■ **Activity**
The result should be every line of the listing that holds the word "Management".

■ **Source data**

⟨

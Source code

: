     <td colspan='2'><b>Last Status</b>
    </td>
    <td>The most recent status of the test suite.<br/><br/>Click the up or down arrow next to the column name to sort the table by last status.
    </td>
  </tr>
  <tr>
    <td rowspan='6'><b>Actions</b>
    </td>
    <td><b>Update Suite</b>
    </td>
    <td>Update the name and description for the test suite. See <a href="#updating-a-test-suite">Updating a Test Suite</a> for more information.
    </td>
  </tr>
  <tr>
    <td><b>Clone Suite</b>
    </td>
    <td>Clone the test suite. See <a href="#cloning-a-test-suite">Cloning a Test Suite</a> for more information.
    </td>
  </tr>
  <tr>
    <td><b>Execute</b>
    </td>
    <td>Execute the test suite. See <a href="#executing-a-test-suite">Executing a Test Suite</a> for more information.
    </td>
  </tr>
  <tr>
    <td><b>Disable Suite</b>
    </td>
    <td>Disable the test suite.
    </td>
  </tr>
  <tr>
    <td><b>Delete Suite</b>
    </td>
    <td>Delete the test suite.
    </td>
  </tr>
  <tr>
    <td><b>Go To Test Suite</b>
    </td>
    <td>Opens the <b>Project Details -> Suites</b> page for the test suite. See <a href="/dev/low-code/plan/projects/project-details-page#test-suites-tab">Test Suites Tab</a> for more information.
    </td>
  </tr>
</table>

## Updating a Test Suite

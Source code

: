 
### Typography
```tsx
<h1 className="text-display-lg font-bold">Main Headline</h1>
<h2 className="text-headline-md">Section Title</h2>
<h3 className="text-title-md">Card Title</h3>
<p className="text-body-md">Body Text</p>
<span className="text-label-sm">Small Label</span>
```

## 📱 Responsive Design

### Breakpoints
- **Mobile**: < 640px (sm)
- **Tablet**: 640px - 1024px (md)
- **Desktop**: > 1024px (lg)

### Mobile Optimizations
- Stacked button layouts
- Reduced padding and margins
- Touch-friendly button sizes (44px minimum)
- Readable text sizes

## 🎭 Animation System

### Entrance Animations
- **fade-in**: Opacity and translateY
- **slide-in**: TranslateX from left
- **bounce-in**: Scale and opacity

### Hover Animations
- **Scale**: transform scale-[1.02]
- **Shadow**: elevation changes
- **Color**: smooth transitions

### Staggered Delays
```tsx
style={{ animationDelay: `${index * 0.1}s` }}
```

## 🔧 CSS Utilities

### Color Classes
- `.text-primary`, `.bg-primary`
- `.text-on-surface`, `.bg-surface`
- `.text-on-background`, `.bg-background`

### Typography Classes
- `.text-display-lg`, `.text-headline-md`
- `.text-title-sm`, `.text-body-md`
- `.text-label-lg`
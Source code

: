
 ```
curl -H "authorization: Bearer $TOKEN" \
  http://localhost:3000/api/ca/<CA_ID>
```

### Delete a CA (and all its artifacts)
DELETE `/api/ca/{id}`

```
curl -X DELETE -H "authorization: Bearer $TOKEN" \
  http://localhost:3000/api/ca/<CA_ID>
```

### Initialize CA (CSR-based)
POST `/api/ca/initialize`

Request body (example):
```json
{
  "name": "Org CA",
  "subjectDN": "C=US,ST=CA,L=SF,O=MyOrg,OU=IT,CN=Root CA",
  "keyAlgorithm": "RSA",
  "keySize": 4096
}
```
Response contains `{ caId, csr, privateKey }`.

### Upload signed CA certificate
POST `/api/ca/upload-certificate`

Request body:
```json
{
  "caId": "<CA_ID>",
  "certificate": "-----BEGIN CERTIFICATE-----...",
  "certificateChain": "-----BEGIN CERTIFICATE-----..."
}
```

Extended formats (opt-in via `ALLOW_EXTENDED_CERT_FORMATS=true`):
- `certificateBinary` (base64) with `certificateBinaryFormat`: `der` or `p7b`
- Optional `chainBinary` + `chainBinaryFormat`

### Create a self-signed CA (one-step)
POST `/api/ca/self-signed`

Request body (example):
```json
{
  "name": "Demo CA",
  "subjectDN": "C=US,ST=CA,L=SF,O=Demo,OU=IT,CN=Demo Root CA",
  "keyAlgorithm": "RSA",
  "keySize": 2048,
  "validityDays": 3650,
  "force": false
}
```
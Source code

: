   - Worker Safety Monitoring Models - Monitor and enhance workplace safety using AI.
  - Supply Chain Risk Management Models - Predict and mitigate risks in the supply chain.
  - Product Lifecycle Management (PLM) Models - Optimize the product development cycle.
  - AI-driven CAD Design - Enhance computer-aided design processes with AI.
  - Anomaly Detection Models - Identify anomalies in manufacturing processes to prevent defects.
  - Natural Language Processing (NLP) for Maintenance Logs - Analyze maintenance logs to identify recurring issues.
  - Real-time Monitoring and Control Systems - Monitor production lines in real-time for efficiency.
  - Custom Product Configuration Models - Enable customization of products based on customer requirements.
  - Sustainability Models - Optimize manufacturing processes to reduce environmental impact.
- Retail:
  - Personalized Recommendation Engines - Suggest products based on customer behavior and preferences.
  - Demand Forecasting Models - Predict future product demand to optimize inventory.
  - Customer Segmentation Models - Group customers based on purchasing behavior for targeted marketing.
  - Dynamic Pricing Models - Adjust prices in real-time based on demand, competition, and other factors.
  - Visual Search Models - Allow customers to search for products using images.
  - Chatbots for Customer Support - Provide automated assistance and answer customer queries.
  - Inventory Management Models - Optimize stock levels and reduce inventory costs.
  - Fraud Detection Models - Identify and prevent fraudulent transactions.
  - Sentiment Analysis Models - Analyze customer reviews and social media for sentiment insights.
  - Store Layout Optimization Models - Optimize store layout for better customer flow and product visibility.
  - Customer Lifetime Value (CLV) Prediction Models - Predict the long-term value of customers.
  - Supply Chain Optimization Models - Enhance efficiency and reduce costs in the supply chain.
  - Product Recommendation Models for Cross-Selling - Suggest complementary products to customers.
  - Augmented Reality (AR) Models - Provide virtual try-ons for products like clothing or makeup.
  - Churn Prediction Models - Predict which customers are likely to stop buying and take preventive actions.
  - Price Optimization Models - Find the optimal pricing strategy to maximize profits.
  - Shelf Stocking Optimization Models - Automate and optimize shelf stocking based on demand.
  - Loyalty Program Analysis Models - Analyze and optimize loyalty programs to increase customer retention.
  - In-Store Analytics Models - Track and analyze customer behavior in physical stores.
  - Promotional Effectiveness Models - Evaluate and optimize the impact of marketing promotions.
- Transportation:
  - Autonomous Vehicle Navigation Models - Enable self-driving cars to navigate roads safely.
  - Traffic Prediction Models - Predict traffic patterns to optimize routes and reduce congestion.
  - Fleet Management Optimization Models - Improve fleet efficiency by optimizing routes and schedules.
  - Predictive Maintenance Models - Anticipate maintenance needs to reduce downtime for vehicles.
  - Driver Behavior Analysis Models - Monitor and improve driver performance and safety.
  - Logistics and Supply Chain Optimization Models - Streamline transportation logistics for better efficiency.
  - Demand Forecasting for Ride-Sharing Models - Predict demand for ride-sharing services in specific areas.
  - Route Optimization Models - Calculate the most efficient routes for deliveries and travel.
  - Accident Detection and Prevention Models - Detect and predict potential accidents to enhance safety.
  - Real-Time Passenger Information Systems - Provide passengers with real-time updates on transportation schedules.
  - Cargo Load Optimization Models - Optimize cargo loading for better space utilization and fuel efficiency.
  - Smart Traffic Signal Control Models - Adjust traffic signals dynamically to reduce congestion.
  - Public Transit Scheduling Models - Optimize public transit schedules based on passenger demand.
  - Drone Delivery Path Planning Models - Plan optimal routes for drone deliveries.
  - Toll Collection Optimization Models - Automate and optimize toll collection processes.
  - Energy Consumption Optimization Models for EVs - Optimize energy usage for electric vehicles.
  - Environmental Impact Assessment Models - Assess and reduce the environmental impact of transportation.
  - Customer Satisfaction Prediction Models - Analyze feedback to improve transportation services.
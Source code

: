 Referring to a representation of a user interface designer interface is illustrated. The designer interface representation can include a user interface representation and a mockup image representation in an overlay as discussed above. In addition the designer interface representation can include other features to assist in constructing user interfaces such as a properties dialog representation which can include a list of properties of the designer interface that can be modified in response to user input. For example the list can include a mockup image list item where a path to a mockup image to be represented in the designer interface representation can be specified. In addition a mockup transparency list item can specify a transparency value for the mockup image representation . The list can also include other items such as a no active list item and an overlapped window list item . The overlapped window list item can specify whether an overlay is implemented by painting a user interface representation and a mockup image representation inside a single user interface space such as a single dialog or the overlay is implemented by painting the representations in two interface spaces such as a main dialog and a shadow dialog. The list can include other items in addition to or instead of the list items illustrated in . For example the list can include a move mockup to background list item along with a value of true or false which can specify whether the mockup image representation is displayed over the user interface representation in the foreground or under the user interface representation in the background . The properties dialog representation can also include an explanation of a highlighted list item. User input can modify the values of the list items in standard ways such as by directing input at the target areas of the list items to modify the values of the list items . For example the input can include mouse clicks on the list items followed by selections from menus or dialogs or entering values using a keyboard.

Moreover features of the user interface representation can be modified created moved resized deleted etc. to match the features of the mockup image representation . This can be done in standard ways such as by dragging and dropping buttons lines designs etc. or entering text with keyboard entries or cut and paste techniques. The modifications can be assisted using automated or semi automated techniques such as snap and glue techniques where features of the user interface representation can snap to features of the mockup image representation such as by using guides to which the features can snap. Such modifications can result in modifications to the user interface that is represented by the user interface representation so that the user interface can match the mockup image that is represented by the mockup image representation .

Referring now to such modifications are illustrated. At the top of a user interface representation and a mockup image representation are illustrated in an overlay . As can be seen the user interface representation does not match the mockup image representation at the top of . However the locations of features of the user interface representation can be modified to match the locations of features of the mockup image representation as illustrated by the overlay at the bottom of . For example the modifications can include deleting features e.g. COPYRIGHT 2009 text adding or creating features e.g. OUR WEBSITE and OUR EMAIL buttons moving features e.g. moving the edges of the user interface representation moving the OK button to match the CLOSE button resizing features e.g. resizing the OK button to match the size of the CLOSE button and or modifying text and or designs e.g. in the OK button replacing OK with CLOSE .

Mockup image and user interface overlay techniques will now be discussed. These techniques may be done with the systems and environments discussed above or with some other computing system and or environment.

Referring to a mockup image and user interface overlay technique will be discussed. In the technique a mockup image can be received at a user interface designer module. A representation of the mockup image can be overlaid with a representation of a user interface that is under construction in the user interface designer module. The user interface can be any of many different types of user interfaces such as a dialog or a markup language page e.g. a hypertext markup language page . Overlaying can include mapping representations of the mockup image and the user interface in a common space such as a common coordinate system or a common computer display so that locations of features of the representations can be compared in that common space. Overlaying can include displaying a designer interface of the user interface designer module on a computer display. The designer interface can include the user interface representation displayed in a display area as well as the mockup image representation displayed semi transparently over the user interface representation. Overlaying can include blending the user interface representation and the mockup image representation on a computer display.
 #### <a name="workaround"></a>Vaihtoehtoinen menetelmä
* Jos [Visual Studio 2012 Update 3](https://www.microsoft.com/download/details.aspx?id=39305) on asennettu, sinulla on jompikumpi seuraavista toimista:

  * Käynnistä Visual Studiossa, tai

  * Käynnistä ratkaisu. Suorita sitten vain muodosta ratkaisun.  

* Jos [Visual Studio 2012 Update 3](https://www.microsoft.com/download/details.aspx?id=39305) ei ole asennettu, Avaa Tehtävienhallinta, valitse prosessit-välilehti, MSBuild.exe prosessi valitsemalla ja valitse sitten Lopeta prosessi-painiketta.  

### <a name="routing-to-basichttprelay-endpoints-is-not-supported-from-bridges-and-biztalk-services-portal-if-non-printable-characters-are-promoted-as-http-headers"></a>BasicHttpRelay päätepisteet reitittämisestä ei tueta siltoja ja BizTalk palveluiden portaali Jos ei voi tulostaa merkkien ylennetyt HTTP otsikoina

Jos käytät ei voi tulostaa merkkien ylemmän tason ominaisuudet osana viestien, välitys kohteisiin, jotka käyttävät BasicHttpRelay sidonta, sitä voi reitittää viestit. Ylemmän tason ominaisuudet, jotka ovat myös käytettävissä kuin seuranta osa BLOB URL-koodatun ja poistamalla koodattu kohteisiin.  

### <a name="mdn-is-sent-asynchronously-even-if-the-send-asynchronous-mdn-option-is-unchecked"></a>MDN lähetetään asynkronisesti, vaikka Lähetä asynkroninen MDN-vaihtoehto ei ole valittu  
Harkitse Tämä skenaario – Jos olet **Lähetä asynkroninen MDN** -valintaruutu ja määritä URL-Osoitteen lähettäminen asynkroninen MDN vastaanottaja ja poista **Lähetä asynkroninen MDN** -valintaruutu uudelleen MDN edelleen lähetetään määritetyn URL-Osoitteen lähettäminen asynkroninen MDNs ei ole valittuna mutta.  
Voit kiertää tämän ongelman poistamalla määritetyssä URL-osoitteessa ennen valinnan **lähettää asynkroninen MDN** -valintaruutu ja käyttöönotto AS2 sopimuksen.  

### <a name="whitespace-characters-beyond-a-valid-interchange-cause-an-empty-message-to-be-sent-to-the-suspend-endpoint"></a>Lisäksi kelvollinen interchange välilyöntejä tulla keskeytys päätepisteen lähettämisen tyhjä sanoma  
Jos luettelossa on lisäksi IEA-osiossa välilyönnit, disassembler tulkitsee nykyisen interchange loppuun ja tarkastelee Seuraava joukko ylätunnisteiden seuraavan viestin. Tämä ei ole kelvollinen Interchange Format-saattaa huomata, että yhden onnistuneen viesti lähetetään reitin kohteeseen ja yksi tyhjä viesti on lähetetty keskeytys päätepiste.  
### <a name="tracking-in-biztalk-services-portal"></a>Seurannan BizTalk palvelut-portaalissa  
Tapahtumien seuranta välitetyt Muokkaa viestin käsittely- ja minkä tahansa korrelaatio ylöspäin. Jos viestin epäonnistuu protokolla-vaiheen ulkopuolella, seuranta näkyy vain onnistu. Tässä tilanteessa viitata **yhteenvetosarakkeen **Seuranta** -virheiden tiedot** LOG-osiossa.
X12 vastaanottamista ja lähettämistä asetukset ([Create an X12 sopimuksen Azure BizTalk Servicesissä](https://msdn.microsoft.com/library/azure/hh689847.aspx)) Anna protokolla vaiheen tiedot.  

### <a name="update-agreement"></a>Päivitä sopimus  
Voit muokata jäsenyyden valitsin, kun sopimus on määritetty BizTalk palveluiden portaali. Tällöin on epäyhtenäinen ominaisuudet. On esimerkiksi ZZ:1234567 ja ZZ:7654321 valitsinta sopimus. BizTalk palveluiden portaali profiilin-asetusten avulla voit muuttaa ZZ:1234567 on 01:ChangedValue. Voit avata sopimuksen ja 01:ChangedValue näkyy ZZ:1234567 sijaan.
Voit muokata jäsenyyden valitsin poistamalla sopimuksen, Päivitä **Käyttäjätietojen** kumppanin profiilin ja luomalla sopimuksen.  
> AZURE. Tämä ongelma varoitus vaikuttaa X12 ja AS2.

⟩

■ **Answer to the problem**
  - Supply Chain Risk Management Models - Predict and mitigate risks in the supply chain.
  - Product Lifecycle Management (PLM) Models - Optimize the product development cycle.
  - Inventory Management Models - Optimize stock levels and reduce inventory costs.
  - Fleet Management Optimization Models - Improve fleet efficiency by optimizing routes and schedules.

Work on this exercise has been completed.